* PROBLEM TO SOLVE
Everything from the opening line of the listing below to the line that has "contain EVM code.", inclusive, should be returned exactly, except the pictures.

- Opening Delimiter -

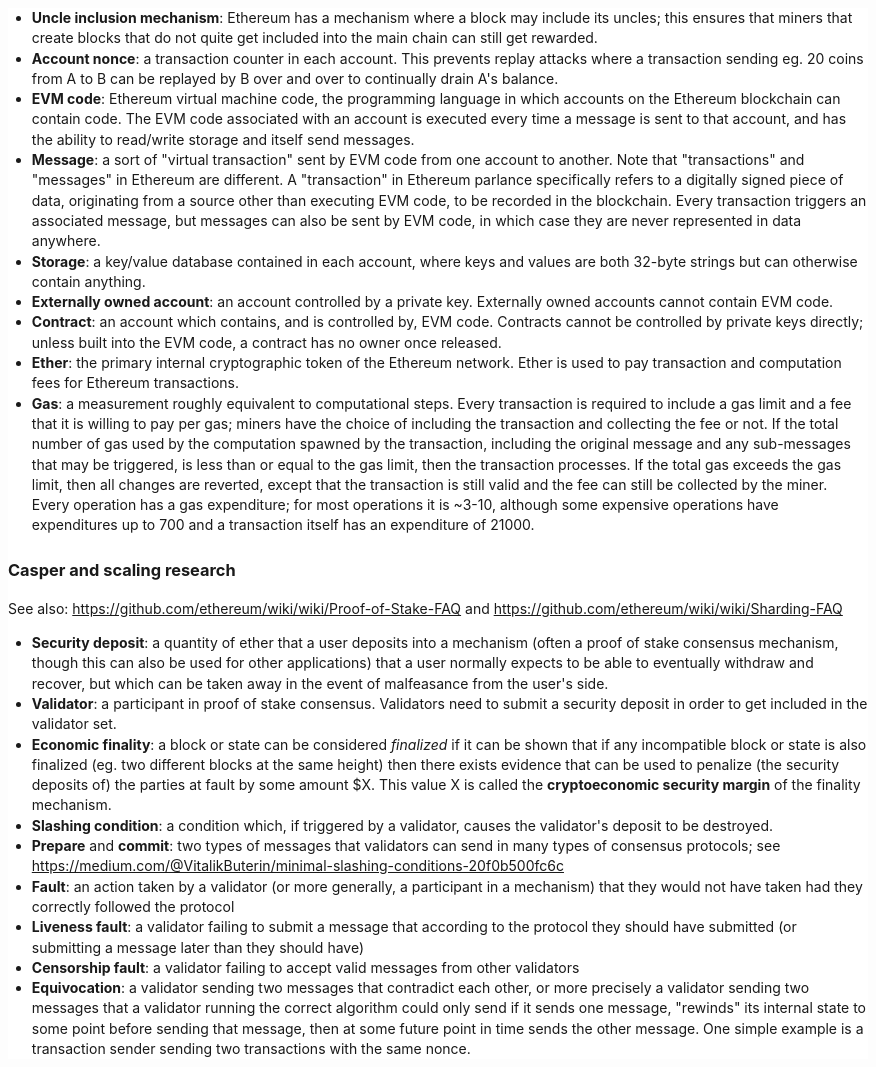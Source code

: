 * **Uncle inclusion mechanism**: Ethereum has a mechanism where a block may include its uncles; this ensures that miners that create blocks that do not quite get included into the main chain can still get rewarded.
* **Account nonce**: a transaction counter in each account. This prevents replay attacks where a transaction sending eg. 20 coins from A to B can be replayed by B over and over to continually drain A's balance.
* **EVM code**: Ethereum virtual machine code, the programming language in which accounts on the Ethereum blockchain can contain code. The EVM code associated with an account is executed every time a message is sent to that account, and has the ability to read/write storage and itself send messages.
* **Message**: a sort of "virtual transaction" sent by EVM code from one account to another. Note that "transactions" and "messages" in Ethereum are different. A "transaction" in Ethereum parlance specifically refers to a digitally signed piece of data, originating from a source other than executing EVM code, to be recorded in the blockchain. Every transaction triggers an associated message, but messages can also be sent by EVM code, in which case they are never represented in data anywhere.
* **Storage**: a key/value database contained in each account, where keys and values are both 32-byte strings but can otherwise contain anything.
* **Externally owned account**: an account controlled by a private key. Externally owned accounts cannot contain EVM code.
* **Contract**: an account which contains, and is controlled by, EVM code. Contracts cannot be controlled by private keys directly; unless built into the EVM code, a contract has no owner once released.
* **Ether**: the primary internal cryptographic token of the Ethereum network. Ether is used to pay transaction and computation fees for Ethereum transactions.
* **Gas**: a measurement roughly equivalent to computational steps. Every transaction is required to include a gas limit and a fee that it is willing to pay per gas; miners have the choice of including the transaction and collecting the fee or not. If the total number of gas used by the computation spawned by the transaction, including the original message and any sub-messages that may be triggered, is less than or equal to the gas limit, then the transaction processes. If the total gas exceeds the gas limit, then all changes are reverted, except that the transaction is still valid and the fee can still be collected by the miner. Every operation has a gas expenditure; for most operations it is ~3-10, although some expensive operations have expenditures up to 700 and a transaction itself has an expenditure of 21000.

### Casper and scaling research

See also: https://github.com/ethereum/wiki/wiki/Proof-of-Stake-FAQ and https://github.com/ethereum/wiki/wiki/Sharding-FAQ

* **Security deposit**: a quantity of ether that a user deposits into a mechanism (often a proof of stake consensus mechanism, though this can also be used for other applications) that a user normally expects to be able to eventually withdraw and recover, but which can be taken away in the event of malfeasance from the user's side.
* **Validator**: a participant in proof of stake consensus. Validators need to submit a security deposit in order to get included in the validator set.
* **Economic finality**: a block or state can be considered _finalized_ if it can be shown that if any incompatible block or state is also finalized (eg. two different blocks at the same height) then there exists evidence that can be used to penalize (the security deposits of) the parties at fault by some amount $X. This value X is called the **cryptoeconomic security margin** of the finality mechanism.
* **Slashing condition**: a condition which, if triggered by a validator, causes the validator's deposit to be destroyed.
* **Prepare** and **commit**: two types of messages that validators can send in many types of consensus protocols; see https://medium.com/@VitalikButerin/minimal-slashing-conditions-20f0b500fc6c
* **Fault**: an action taken by a validator (or more generally, a participant in a mechanism) that they would not have taken had they correctly followed the protocol
* **Liveness fault**: a validator failing to submit a message that according to the protocol they should have submitted (or submitting a message later than they should have)
* **Censorship fault**: a validator failing to accept valid messages from other validators
* **Equivocation**: a validator sending two messages that contradict each other, or more precisely a validator sending two messages that a validator running the correct algorithm could only send if it sends one message, "rewinds" its internal state to some point before sending that message, then at some future point in time sends the other message. One simple example is a transaction sender sending two transactions with the same nonce.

- Closing Delimiter -

* EXERCISE ANSWER
Source code

: * **Uncle inclusion mechanism**: Ethereum has a mechanism where a block may include its uncles; this ensures that miners that create blocks that do not quite get included into the main chain can still get rewarded.
* **Account nonce**: a transaction counter in each account. This prevents replay attacks where a transaction sending eg. 20 coins from A to B can be replayed by B over and over to continually drain A's balance.
* **EVM code**: Ethereum virtual machine code, the programming language in which accounts on the Ethereum blockchain can contain code. The EVM code associated with an account is executed every time a message is sent to that account, and has the ability to read/write storage and itself send messages.
* **Message**: a sort of "virtual transaction" sent by EVM code from one account to another. Note that "transactions" and "messages" in Ethereum are different. A "transaction" in Ethereum parlance specifically refers to a digitally signed piece of data, originating from a source other than executing EVM code, to be recorded in the blockchain. Every transaction triggers an associated message, but messages can also be sent by EVM code, in which case they are never represented in data anywhere.
* **Storage**: a key/value database contained in each account, where keys and values are both 32-byte strings but can otherwise contain anything.
* **Externally owned account**: an account controlled by a private key. Externally owned accounts cannot contain EVM code.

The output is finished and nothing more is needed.